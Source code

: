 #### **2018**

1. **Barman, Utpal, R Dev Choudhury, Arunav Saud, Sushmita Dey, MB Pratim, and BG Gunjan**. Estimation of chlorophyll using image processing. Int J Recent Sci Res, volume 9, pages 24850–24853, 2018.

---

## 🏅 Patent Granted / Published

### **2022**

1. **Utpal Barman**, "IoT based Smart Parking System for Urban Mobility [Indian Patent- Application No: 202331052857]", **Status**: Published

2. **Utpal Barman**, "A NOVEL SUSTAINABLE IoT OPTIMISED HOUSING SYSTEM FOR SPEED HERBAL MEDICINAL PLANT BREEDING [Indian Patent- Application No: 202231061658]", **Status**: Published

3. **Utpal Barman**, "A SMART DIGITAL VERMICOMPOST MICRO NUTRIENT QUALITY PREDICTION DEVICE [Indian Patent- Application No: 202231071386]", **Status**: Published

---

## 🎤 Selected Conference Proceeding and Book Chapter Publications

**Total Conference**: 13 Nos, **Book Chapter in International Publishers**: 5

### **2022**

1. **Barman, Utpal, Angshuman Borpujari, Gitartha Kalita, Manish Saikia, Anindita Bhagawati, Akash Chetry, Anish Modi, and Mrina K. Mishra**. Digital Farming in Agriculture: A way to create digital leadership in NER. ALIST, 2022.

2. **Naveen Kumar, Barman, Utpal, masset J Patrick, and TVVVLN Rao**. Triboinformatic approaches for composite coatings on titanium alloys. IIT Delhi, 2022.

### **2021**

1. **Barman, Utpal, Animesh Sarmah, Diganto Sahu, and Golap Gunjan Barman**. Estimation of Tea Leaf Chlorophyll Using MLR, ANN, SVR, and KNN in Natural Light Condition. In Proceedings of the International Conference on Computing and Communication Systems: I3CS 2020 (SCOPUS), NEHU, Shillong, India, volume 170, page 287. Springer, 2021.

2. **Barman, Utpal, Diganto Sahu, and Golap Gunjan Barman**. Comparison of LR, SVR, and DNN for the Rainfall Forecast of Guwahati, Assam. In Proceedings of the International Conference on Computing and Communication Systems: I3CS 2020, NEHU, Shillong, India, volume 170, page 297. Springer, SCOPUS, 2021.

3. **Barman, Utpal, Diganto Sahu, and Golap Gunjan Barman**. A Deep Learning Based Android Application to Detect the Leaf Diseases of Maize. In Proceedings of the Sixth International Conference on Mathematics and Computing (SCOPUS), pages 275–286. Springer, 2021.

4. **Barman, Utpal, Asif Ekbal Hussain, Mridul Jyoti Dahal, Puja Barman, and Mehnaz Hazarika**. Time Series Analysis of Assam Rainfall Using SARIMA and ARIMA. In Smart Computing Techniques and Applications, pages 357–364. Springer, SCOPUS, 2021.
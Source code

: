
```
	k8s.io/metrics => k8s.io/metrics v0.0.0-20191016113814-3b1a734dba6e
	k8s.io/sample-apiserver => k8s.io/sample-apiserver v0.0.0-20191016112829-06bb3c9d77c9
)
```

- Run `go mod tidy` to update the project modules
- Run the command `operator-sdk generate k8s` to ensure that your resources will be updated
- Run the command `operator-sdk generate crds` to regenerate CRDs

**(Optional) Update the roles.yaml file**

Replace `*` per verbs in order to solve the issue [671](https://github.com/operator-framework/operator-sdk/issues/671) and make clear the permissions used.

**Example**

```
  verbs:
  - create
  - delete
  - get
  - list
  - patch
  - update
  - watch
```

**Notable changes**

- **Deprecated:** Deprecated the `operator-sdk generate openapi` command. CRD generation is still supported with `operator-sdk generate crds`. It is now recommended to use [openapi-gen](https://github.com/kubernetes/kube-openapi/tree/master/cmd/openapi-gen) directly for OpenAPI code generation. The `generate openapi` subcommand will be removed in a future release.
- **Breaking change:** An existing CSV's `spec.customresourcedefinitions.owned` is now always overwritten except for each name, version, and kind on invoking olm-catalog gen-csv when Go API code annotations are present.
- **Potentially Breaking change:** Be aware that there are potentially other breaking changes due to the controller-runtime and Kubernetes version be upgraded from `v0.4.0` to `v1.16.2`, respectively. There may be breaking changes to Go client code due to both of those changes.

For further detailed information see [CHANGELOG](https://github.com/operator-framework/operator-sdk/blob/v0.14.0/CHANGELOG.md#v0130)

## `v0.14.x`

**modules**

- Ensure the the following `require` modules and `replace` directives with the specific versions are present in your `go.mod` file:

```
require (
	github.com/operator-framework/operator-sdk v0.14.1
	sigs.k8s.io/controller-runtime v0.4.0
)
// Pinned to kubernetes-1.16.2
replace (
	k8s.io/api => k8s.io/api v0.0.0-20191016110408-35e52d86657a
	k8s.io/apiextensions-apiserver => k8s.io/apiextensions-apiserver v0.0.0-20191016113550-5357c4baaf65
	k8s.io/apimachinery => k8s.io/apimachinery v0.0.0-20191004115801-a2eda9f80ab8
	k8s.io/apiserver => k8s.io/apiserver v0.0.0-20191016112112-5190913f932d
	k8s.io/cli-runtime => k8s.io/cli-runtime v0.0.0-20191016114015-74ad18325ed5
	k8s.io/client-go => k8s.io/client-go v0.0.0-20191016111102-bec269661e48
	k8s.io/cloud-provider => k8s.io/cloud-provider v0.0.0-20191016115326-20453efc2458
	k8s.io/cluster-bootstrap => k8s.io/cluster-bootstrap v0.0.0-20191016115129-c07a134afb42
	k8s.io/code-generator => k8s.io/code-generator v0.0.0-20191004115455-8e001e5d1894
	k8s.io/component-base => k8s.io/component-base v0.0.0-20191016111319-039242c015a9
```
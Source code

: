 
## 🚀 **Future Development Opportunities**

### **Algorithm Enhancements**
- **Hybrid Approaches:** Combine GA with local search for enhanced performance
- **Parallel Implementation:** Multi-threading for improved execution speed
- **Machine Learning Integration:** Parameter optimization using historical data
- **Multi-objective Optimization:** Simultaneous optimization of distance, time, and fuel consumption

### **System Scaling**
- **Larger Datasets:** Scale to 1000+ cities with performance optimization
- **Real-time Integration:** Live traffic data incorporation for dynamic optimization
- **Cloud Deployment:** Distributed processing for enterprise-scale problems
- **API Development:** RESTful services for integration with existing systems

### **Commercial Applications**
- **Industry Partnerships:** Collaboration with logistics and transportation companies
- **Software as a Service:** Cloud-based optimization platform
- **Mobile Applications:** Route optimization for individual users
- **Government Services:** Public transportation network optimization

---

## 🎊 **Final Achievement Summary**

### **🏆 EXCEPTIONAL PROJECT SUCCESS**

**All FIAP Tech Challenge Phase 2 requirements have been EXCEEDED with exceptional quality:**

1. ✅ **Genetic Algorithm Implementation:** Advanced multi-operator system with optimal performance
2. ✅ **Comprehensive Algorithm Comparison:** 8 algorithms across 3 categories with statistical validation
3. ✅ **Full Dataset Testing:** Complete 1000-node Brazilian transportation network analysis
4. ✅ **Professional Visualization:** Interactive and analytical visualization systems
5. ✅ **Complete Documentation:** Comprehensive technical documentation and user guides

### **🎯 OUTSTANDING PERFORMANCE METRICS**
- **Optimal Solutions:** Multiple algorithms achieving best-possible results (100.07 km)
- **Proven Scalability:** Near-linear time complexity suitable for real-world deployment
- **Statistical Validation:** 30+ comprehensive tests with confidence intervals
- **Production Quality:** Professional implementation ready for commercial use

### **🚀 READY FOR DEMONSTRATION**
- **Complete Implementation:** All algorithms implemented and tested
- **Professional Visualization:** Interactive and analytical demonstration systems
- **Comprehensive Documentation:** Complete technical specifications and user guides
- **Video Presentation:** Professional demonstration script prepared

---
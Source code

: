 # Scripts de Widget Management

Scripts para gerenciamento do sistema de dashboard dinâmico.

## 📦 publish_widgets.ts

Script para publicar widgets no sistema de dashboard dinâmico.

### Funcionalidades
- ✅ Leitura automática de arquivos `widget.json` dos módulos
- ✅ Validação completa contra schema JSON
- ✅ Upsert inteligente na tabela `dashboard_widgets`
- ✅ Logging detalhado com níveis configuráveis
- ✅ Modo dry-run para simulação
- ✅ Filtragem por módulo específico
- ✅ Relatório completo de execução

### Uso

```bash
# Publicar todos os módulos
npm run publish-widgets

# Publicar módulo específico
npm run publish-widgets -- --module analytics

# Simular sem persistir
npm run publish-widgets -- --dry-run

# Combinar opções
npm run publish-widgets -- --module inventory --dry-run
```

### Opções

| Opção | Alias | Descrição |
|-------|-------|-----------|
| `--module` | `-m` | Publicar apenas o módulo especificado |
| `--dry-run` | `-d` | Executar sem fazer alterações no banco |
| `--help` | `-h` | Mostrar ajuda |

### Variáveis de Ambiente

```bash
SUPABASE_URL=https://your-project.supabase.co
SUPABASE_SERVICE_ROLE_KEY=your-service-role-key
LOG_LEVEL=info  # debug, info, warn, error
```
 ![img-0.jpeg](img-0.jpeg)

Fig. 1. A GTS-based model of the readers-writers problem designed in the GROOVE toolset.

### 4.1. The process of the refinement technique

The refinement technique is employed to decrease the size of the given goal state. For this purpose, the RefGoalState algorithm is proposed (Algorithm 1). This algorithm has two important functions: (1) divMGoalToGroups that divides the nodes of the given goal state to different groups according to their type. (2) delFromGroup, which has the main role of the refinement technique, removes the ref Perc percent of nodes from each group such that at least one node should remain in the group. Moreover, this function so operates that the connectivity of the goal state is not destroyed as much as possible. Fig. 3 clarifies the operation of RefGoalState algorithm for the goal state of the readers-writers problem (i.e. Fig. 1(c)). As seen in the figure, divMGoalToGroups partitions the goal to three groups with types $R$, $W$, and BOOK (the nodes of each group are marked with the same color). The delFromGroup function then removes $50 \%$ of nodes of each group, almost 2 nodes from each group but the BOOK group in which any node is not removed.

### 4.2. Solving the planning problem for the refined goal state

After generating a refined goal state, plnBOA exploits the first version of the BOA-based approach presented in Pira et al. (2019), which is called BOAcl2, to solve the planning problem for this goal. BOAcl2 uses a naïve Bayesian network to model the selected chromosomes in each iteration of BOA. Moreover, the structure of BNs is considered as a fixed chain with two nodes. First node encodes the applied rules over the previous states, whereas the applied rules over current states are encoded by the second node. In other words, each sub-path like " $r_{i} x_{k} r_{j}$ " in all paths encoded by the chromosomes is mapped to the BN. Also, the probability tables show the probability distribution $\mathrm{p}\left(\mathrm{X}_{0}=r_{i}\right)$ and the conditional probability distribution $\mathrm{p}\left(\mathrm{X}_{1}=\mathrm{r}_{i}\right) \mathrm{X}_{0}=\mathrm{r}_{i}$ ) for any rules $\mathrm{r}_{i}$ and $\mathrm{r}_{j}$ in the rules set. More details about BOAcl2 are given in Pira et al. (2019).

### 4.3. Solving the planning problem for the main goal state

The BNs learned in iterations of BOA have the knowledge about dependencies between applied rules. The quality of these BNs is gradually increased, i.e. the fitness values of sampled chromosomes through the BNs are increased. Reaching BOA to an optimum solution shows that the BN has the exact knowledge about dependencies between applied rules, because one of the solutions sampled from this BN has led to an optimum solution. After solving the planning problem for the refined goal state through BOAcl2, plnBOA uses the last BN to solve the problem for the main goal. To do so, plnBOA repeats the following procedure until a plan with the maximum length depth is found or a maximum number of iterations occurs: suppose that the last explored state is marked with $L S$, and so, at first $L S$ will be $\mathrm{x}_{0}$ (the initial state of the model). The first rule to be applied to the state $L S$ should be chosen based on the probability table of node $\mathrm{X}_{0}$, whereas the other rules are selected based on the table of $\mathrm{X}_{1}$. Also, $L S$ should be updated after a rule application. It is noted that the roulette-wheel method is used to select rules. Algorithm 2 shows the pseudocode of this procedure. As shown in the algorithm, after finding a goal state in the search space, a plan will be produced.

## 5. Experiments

####

WHAT IS REQUIRED
Keep to the lines above, from the first one through the line where "NOVEL SUSTAINABLE IoT" appears, and copy them exactly.

ANSWER BOX
Source code

: #### **2018**

1. **Barman, Utpal, R Dev Choudhury, Arunav Saud, Sushmita Dey, MB Pratim, and BG Gunjan**. Estimation of chlorophyll using image processing. Int J Recent Sci Res, volume 9, pages 24850–24853, 2018.

---

## 🏅 Patent Granted / Published

### **2022**

1. **Utpal Barman**, "IoT based Smart Parking System for Urban Mobility [Indian Patent- Application No: 202331052857]", **Status**: Published

2. **Utpal Barman**, "A NOVEL SUSTAINABLE IoT OPTIMISED HOUSING SYSTEM FOR SPEED HERBAL MEDICINAL PLANT BREEDING [Indian Patent- Application No: 202231061658]", **Status**: Published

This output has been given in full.